Implantable device could teach about brain development and disease

2 min read

Monitoring a mouse with nanowire meshes injected into its brain
The mouse, which was free to roam across its environment, is shown with a voltage amplifier attached near its head. A flexible serial peripheral interface cable was used to transmit the amplified signals to the researchers' data acquisition systems.
Photo: Lieber Group/Harvard University

Want to understand what happens to the brain as it ages, or figure out how people learn to recognize faces? Neurologists asking such questions, or struggling to deal with brain degeneration caused by Parkinson’s and Alzheimer’s, might get some insight from detailed observations of the brain’s circuitry over time. But so far, such information has been hard to come by.

Now researchers at Harvard have shown that they can track brain activity, at the level of individual neurons, for months at a time, using a tiny electronic mesh that can be injected directly into the brain. A group led by Charles Lieber, a chemistry professor at Harvard, reports in this week’s Nature Methods that they were able to record the neural activity of mice over eight months, long enough to see how the animals’ brains changed as they entered the mouse version of middle age.

“This really brings us the ability to pick apart the circuits that are involved in fundamental information processing with the brain as they develop,” Lieber says.

The team builds the mesh out of very thin silicon wires coated in a polymer, with crossing lines made entirely of polymer; together they form simple field-effect transistors. The mesh naturally curls up when it’s put in a liquid, and can be drawn into a syringe and injected. Once in the brain, the mesh uncurls and sits on top of the neurons.

Implantable electrodes already exist, of course; doctors place them in the brains of some Parkinson’s patients to provide deep brain stimulation, which can help control tremors. But such devices are large and stiff and tend to irritate the brain tissue. The brain responds by engulfing them in a layer of cells, which insulates them and makes receiving or transmitting electrical signals more difficult.
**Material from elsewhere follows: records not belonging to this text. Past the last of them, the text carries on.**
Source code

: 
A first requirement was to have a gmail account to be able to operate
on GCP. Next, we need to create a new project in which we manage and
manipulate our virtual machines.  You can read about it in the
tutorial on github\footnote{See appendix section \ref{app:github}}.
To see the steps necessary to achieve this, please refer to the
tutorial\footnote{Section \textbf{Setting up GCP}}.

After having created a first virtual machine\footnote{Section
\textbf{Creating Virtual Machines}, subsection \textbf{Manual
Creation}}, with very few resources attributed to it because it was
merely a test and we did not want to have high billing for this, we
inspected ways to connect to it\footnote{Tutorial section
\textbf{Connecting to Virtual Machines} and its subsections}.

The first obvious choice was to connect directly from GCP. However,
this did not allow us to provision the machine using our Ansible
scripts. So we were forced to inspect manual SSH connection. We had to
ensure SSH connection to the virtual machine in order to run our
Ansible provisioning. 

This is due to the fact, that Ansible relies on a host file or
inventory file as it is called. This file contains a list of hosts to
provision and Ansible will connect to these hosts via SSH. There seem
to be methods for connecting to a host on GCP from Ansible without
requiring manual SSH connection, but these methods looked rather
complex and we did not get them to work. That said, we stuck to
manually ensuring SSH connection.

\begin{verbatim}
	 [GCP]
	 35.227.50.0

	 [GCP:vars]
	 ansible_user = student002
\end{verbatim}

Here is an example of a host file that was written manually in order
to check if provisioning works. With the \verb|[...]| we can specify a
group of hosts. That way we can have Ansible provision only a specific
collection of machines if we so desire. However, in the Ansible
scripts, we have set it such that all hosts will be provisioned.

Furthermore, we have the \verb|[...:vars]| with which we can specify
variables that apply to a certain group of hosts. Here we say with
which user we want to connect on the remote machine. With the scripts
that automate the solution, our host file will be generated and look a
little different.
By contrast, Lieber’s meshes are soft and flexible, and the transistors they form are smaller than the brain cells; they don’t provoke an immune response and they stay where they’re put. Where other implants lose their usefulness in days or weeks, the Harvard team’s meshes kept functioning for the entire length of the eight-month experiment.

The researchers also included some electrodes that could provide electrical stimulation to the brain. Lieber’s hope is that, if scientists can identify what goes wrong in the brain’s circuitry—leading to, say, Parkinson’s—at an early stage, they could use some sort of stimulation to alter or at least slow the process.

Statistical analysis of the signals they recorded showed that they were picking up activity from individual neurons, and that they could follow the same neurons over time. This ability could provide neurologists with a detailed map of what’s going on in, say, the visual cortex during learning, or let them watch the process by which memories are formed and how that process degrades with age.

Lieber would also like to use the devices in other parts of the nervous system. A mesh over the retina might yield some information about what’s happening in the eye and how that ties into what the neurons are doing. A set of electrodes in the spinal cord might provide new information, or even a new form of therapy, in cases of traumatic injury.